───── INPUT RECORDS ─────

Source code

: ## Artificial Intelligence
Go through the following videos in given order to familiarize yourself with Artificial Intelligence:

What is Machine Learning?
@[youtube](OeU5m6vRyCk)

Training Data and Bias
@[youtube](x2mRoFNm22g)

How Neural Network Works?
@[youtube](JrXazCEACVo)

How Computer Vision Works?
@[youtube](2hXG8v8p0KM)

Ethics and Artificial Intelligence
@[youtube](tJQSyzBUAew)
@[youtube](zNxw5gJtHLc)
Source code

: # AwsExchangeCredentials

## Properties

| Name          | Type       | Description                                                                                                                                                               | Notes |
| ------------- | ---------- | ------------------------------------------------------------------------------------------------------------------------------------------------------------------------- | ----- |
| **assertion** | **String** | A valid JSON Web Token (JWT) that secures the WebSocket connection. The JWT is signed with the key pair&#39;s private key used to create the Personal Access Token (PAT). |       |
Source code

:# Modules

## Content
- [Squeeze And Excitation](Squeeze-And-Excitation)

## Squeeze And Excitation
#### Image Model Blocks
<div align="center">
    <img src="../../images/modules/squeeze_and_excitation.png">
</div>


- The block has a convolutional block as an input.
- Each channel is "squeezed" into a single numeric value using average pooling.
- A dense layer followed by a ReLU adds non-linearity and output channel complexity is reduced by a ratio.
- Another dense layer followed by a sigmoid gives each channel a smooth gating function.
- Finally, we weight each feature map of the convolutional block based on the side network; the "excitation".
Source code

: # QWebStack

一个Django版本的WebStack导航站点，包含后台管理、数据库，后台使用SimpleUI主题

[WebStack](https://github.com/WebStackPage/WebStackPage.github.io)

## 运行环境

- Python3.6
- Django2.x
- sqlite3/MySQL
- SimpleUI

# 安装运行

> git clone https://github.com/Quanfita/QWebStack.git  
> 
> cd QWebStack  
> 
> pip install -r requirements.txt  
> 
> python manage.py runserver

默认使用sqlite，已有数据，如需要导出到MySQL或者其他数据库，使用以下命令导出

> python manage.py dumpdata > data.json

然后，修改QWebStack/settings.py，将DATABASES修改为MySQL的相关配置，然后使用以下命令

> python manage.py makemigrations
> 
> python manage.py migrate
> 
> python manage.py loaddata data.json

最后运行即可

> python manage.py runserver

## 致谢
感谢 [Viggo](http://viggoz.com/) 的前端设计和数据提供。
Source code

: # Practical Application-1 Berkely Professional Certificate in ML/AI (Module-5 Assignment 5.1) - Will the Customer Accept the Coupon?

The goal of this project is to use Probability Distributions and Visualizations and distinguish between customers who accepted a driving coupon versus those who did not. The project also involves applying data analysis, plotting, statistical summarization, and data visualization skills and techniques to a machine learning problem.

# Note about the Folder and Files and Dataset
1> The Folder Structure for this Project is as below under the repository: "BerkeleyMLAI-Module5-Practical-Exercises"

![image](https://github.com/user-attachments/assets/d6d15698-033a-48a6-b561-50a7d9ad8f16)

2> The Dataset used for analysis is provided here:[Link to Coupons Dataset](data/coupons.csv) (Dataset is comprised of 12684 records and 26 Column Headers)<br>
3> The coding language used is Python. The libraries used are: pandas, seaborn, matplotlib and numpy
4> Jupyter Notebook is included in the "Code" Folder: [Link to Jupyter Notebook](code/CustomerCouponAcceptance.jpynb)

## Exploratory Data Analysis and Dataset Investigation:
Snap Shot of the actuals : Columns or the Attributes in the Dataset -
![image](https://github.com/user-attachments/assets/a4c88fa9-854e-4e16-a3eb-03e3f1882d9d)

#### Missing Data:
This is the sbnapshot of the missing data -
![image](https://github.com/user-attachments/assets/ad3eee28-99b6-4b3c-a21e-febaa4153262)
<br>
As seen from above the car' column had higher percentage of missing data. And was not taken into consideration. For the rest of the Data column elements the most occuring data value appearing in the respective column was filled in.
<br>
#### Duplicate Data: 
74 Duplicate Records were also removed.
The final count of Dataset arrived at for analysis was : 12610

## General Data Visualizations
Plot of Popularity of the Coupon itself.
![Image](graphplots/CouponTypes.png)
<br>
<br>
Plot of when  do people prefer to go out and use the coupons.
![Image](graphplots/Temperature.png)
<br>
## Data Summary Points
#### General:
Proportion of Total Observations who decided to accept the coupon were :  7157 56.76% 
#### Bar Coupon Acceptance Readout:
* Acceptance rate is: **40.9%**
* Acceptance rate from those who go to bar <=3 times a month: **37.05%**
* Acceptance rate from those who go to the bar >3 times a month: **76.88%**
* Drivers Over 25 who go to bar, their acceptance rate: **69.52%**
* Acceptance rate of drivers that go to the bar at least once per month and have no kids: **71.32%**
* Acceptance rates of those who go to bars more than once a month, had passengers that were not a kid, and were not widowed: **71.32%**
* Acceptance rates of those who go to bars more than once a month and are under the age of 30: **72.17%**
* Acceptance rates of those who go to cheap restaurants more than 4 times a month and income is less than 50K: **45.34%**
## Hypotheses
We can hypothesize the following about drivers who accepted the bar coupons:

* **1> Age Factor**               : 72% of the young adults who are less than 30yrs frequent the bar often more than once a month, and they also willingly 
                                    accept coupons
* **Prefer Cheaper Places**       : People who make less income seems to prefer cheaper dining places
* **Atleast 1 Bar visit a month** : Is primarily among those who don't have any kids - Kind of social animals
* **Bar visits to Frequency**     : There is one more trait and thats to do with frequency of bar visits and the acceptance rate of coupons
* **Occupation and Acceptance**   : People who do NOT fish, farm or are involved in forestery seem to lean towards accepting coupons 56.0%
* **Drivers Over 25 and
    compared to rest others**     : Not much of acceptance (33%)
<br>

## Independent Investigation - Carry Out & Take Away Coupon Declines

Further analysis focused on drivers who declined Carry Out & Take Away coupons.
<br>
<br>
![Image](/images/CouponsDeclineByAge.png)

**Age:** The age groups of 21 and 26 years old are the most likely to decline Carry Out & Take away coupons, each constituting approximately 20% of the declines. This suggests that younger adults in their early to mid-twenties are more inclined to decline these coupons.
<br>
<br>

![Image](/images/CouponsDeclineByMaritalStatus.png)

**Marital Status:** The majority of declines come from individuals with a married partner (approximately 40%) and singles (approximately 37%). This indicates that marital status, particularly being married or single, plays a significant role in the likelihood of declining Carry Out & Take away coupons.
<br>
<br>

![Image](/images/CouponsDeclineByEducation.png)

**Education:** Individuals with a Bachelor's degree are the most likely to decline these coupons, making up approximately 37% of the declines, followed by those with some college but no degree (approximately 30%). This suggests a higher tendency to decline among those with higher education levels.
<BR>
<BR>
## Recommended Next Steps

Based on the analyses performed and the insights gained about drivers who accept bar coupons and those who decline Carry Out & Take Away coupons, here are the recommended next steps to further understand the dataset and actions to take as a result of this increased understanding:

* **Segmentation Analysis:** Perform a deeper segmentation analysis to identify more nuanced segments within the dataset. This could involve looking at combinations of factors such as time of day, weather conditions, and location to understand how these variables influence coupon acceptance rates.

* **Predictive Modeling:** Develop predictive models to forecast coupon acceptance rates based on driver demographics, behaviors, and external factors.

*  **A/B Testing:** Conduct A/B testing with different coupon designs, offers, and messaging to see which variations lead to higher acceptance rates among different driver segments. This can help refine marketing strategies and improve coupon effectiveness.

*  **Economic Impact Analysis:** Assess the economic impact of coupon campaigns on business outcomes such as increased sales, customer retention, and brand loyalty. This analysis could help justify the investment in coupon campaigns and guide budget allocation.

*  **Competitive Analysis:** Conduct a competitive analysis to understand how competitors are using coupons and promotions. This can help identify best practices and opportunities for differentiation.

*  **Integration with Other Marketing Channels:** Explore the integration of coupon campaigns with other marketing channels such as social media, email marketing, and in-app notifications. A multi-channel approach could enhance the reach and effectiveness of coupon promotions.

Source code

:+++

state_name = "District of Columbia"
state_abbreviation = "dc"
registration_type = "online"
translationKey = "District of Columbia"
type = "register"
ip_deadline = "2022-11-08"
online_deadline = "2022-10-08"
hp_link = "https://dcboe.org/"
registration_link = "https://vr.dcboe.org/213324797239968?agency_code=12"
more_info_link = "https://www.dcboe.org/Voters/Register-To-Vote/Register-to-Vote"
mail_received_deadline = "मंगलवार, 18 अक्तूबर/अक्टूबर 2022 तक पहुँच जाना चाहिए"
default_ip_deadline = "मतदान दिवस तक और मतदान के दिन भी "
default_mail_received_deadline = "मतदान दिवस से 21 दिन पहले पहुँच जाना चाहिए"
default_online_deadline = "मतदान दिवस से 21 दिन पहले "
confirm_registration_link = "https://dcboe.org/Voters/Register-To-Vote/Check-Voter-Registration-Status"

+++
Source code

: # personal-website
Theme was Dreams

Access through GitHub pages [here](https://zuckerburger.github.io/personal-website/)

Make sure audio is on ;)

─────

WHAT YOU NEED TO DO: What is the number of lines above that hold the string "marketing"? Answer with that number alone.

RESULT OF THIS TASK: 2